İLİM İLİM BİLMEKTİR, İLİM KENDİN BİLMEKTİR, SEN KENDİNİ BİLMEZSİN, BU NİCE OKUMAKTIR
Dünya medeniyeti Türklerle başlar. Bu medeniyetin tarihi iki, üç, beş binlerden değil, en az yirmi, hatta otuz binlerden gelmektedir. Türkler önce atı ehlileştirildi. Sonra tekerleği icat etti ve medeniyeti harekete geçirdi. Batılıların Büyük Uygur İmparatorluğu, bildiğimiz 700 yıllarında kurular Uygur devleti dışında otuz binlere uzanan bir Dünya Uygur devletidir. Bu medeniyet Çin’deki üç yüz kadar ve en yükseği üç yüz metreye varan Çin piramitlerinin de mimarıdır. Onlar Ön Türk yazısını da icat ederek, daha yeni yeni çözdüğümüz çok eski tarihimizi de yansıtmaktadır. Batılılarca göçebe kavimler olarak aşağılanmaya çalışılan Türklerin Hunlar zamanında 600 kadar ilim irfan yuvası şehirler kurup donattıkları, Sümerlerin ve Hititlerin beş altı bin yıl önce büyük şehirler ve medeniyetler kurdukları binlerce yazılı tabletlerde anlatılmaktadır. Artık Rus veya Çin tarihçilerin bizim için yazdıkları tarih önemini kaybetmiştir. Dünyanın geçirdiği sayısız kıyametler, tarihin büyük bir kısmını unuttursa da günümüze uzananlar bizleri şaşırtmaktadır.

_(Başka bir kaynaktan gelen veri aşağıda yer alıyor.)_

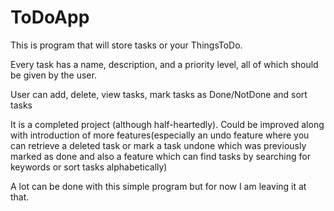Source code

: # ToDoApp
<p>This is program that will store tasks or your ThingsToDo.</p>
<p>Every task has a name, description, and a priority level, all of which should be given by the user.</p>
<p>User can add, delete, view tasks, mark tasks as Done/NotDone and sort tasks</p>
<p>It is a completed project (although half-heartedly). Could be improved along with introduction of more features(especially an undo feature where you can retrieve a deleted task or mark a task undone which was previously marked as done and also a feature which can find tasks by searching for keywords or sort tasks alphabetically)</p>
<p>A lot can be done with this simple program but for now I am leaving it at that.</p>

Ataları Ural boylarında yaşayan Fin Türkleri ve Orta Asya ya da Türkistan’da yaşayan Türkler, bilimin ışığında 21 Aralık'ta dönenceye (ekinoks) göre en kısa gündüzün ve en uzun gecenin 21 Aralık'ta yaşandığını hesaplamışlardır. Bu güne Nardugan, yani yeniden doğuş adını vermişler ve o günü bayramlaştırmışlardı. Bu yeni yıl günüydü. Ogün eğlenilir, Akça çam süslenir (hayat ağacı), hediyeler alınır verilirdi. O bayram, Ayaz Ata ve Kar Kız gibi ritüellerle de halılara ve kilimlere yansıtılmıştır. Yine eski Türkler 21 Martta gece ve gündüzün eşitlendiğini de kanıtlamış, o günde de Nevruz kutlamaları ile bir başka bayram oluşturmuşlardı. 21 Martta ise tabiat canlanıyor yeni bir hayat başlıyordu. Görüldüğü gibi Türk medeniyeti ve bilim adamları binlerce yıl önce güneşin, ayın ve yıldızların hareketlerini incelemişler. Bu günün medeni takvimine uygun bir takvim oluşturmuşlardı.

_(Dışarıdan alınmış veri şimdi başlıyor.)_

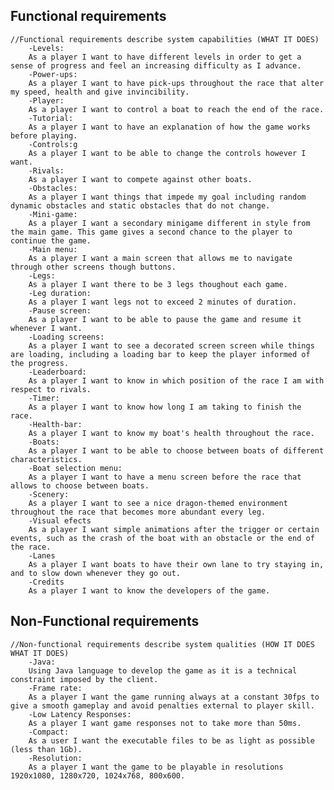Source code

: ## Functional requirements
	//Functional requirements describe system capabilities (WHAT IT DOES)
		-Levels:
		As a player I want to have different levels in order to get a sense of progress and feel an increasing difficulty as I advance.
		-Power-ups:
		As a player I want to have pick-ups throughout the race that alter my speed, health and give invincibility. 
		-Player:
		As a player I want to control a boat to reach the end of the race.
		-Tutorial:
		As a player I want to have an explanation of how the game works before playing.
		-Controls:g
		As a player I want to be able to change the controls however I want.
		-Rivals:
		As a player I want to compete against other boats.
		-Obstacles:
		As a player I want things that impede my goal including random dynamic obstacles and static obstacles that do not change.
		-Mini-game:
		As a player I want a secondary minigame different in style from the main game. This game gives a second chance to the player to continue the game.
		-Main menu:
		As a player I want a main screen that allows me to navigate through other screens though buttons.
		-Legs:
		As a player I want there to be 3 legs thoughout each game.
		-Leg duration:
		As a player I want legs not to exceed 2 minutes of duration.
		-Pause screen:
		As a player I want to be able to pause the game and resume it whenever I want.
		-Loading screens:
		As a player I want to see a decorated screen screen while things are loading, including a loading bar to keep the player informed of the progress. 
		-Leaderboard:
		As a player I want to know in which position of the race I am with respect to rivals.
		-Timer:
		As a player I want to know how long I am taking to finish the race.
		-Health-bar:
		As a player I want to know my boat's health throughout the race.
		-Boats:
		As a player I want to be able to choose between boats of different characteristics.
		-Boat selection menu:
		As a player I want to have a menu screen before the race that allows to choose between boats.
		-Scenery:
		As a player I want to see a nice dragon-themed environment throughout the race that becomes more abundant every leg.
		-Visual efects
		As a player I want simple animations after the trigger or certain events, such as the crash of the boat with an obstacle or the end of the race.
		-Lanes
		As a player I want boats to have their own lane to try staying in, and to slow down whenever they go out.
		-Credits
		As a player I want to know the developers of the game.


## Non-Functional requirements
	//Non-functional requirements describe system qualities (HOW IT DOES WHAT IT DOES)
		-Java:
		Using Java language to develop the game as it is a technical constraint imposed by the client.
		-Frame rate:
		As a player I want the game running always at a constant 30fps to give a smooth gameplay and avoid penalties external to player skill.
		-Low Latency Responses:
		As a player I want game responses not to take more than 50ms.
		-Compact:
		As a user I want the executable files to be as light as possible (less than 1Gb).
		-Resolution:
		As a player I want the game to be playable in resolutions 1920x1080, 1280x720, 1024x768, 800x600.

Türler, İslamiyet’ten önce de, İslamiyet’e çok yakın bir dinin mensuplarıydı. Tek Tanrılı dine inanıyorlar, cennet (Uçmag/uçmak), cehennem (Tamu/ceza çekilen yer), melek (Tünkür/Tanrının elçiliğini yapan kutsal varlık) ve Şeytan (Albız/şatn/şeyt/hayırdan ve rahmetten uzaklaştıran varlık) gibi kutsalları da çok iyi biliyorlardı. Bu da Türklerin İslamiyet’ten önce de birçok temel kural ve kavramları ile İslamiyet’i yaşadıklarını gösteriyordu.
Sonuç olarak, Hristiyanların 24 Aralıkta Hz. İsa’nın doğum günü olarak kutladıkları yılbaşı, Hristiyanların Türklerden aşırdıkları Nardugan kutlamasıdır. Noel Baba ise Türlerin Ayaz Ata’sıdır. Bir zamanlar bu geleneğe Ruslar da sahip çıktıysa da benimsetemediler.
Tarih ve coğrafya bilenler Noel Baba’nın ne Hz. İsa’nın doğumu ile ne de miladi yılın başlangıcı ile ilgisi olmadığını bileceklerdir. Çünkü Noel Baba Hristiyanların din adamı Aziz Nikolas’tır ve Antalya’nın Demre’sinde M.S 285 yılında dünyaya gelmiştir. Antalya’da ise ne kar kış, ne de ren geyiği veya ren geyiklerinin çektiği kızaklar vardır. Bunlar Sibirya’ya yani Türklere aittir. Bu durumda Nardugan, Ayaz Ata ve Noel Baba gerçekleri ortadadır.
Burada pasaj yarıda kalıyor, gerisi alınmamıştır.